== TASK DESCRIPTION ==
Every line containing the string "mathcal" is to be copied from the records.
----- EXERCISE DATA
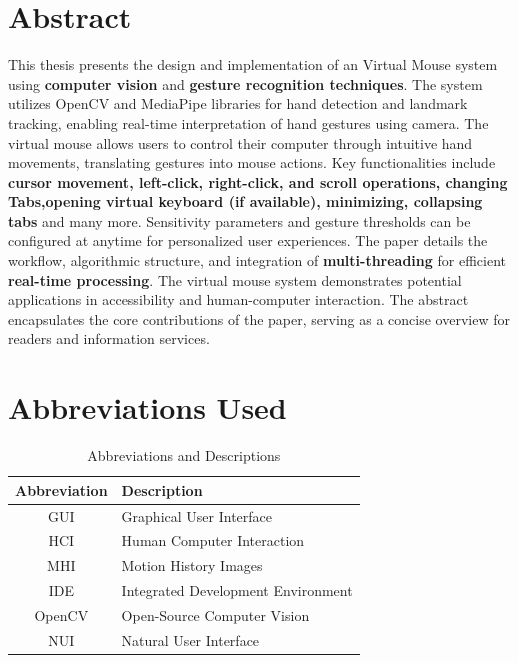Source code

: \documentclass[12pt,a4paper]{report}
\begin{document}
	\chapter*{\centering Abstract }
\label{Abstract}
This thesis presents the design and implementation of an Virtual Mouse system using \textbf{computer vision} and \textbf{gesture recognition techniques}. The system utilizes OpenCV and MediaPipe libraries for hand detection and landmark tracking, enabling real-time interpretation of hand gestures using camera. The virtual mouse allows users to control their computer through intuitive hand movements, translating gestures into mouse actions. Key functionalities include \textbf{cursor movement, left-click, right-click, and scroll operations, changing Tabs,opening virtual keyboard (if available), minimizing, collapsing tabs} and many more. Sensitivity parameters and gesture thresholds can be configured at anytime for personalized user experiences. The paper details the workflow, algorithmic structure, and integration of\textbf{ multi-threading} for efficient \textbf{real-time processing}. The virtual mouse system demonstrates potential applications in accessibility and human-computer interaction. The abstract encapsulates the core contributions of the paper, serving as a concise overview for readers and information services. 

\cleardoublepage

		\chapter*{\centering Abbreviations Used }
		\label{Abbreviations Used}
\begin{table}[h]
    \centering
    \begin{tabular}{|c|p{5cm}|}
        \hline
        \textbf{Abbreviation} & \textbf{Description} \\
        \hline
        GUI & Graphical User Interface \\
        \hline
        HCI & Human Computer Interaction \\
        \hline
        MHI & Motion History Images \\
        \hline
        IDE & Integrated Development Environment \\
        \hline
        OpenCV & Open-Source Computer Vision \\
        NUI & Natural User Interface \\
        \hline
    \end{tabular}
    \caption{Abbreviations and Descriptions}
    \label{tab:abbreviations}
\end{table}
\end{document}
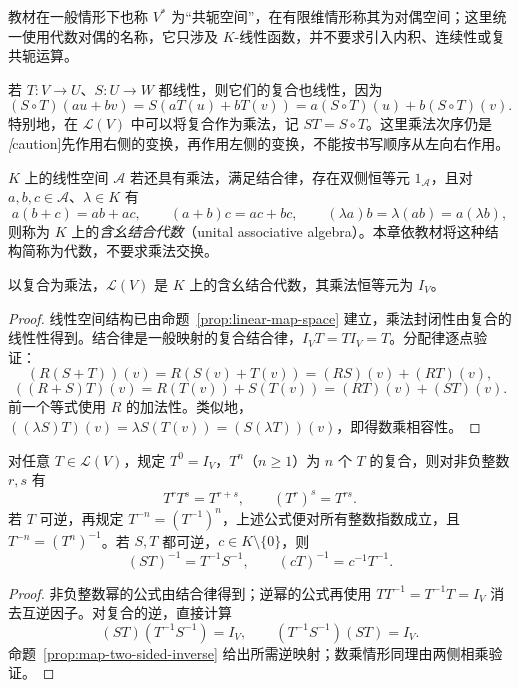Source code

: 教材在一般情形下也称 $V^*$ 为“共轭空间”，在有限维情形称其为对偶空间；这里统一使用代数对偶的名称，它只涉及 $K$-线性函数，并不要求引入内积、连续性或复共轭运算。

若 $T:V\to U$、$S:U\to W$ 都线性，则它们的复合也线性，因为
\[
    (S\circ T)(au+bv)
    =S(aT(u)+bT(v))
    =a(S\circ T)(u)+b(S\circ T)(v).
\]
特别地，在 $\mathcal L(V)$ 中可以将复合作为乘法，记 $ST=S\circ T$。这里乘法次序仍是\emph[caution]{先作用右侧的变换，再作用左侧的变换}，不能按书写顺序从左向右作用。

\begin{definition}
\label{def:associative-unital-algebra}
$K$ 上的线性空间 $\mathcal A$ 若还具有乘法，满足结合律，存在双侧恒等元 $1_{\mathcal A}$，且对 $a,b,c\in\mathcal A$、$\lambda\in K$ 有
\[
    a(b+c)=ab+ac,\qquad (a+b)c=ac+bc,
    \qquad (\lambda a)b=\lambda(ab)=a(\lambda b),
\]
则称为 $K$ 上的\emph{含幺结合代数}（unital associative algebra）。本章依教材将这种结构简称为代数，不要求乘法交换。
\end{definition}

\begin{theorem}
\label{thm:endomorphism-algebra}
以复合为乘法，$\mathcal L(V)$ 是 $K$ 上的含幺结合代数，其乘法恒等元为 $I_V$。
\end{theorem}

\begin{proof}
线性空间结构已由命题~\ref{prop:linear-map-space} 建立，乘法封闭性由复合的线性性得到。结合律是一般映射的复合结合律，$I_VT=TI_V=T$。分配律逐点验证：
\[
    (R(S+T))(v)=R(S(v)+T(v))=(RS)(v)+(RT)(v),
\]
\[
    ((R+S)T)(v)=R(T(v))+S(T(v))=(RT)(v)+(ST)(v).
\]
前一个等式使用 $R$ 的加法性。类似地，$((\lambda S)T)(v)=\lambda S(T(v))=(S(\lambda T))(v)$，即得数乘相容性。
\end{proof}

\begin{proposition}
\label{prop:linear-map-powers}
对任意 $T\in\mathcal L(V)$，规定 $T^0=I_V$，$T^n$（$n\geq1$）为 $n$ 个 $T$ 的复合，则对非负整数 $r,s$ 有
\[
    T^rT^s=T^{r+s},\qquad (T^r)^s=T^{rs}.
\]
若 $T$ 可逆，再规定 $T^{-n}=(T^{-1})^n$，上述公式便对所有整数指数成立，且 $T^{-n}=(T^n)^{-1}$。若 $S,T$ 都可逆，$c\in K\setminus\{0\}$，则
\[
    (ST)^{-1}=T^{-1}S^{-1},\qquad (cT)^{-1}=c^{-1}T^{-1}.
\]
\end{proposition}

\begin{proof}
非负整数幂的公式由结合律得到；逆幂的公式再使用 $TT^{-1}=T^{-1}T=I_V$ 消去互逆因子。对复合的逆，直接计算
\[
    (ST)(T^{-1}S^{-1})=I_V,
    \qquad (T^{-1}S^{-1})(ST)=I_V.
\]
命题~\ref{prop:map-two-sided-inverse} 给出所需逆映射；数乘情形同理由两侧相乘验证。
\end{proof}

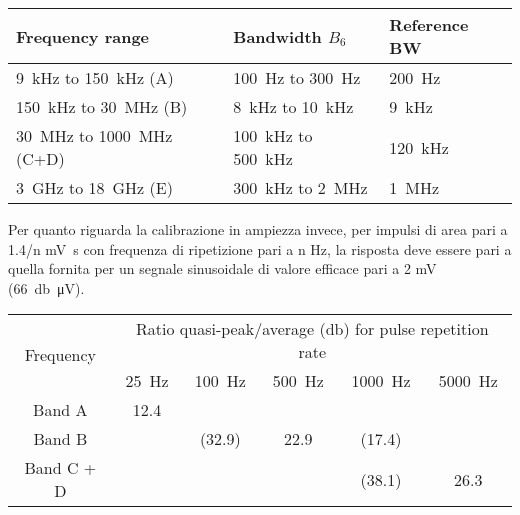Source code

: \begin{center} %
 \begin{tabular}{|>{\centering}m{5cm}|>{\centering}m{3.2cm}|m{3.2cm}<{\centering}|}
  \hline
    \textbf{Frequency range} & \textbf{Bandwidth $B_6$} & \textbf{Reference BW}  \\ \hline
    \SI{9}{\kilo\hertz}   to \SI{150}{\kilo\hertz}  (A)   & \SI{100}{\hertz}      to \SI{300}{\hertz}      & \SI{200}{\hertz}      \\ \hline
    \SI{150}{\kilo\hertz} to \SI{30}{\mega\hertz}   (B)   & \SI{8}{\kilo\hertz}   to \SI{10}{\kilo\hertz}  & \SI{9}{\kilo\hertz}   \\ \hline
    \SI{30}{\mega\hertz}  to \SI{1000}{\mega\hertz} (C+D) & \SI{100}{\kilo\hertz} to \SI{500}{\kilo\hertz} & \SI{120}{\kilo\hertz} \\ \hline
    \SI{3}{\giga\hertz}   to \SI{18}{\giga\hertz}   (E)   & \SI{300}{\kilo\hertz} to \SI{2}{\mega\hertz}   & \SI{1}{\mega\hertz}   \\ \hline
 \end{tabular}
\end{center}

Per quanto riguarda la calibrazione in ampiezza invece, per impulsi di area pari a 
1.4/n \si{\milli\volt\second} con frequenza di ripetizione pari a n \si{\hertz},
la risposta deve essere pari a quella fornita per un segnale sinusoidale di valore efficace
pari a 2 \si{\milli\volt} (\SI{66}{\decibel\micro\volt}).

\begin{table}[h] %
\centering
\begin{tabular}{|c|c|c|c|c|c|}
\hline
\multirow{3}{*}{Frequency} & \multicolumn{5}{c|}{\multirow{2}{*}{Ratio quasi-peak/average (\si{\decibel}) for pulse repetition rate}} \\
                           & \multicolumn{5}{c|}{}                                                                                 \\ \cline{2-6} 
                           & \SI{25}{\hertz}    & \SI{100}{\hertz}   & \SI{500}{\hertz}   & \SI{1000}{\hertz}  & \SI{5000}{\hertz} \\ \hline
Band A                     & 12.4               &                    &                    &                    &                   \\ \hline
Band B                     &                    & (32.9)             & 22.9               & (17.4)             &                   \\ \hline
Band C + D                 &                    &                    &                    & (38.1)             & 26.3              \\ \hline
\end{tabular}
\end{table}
----------
== RESULT FOR THIS EXERCISE ==
特别地，在 $\mathcal L(V)$ 中可以将复合作为乘法，记 $ST=S\circ T$。这里乘法次序仍是\emph[caution]{先作用右侧的变换，再作用左侧的变换}，不能按书写顺序从左向右作用。
$K$ 上的线性空间 $\mathcal A$ 若还具有乘法，满足结合律，存在双侧恒等元 $1_{\mathcal A}$，且对 $a,b,c\in\mathcal A$、$\lambda\in K$ 有
以复合为乘法，$\mathcal L(V)$ 是 $K$ 上的含幺结合代数，其乘法恒等元为 $I_V$。
对任意 $T\in\mathcal L(V)$，规定 $T^0=I_V$，$T^n$（$n\geq1$）为 $n$ 个 $T$ 的复合，则对非负整数 $r,s$ 有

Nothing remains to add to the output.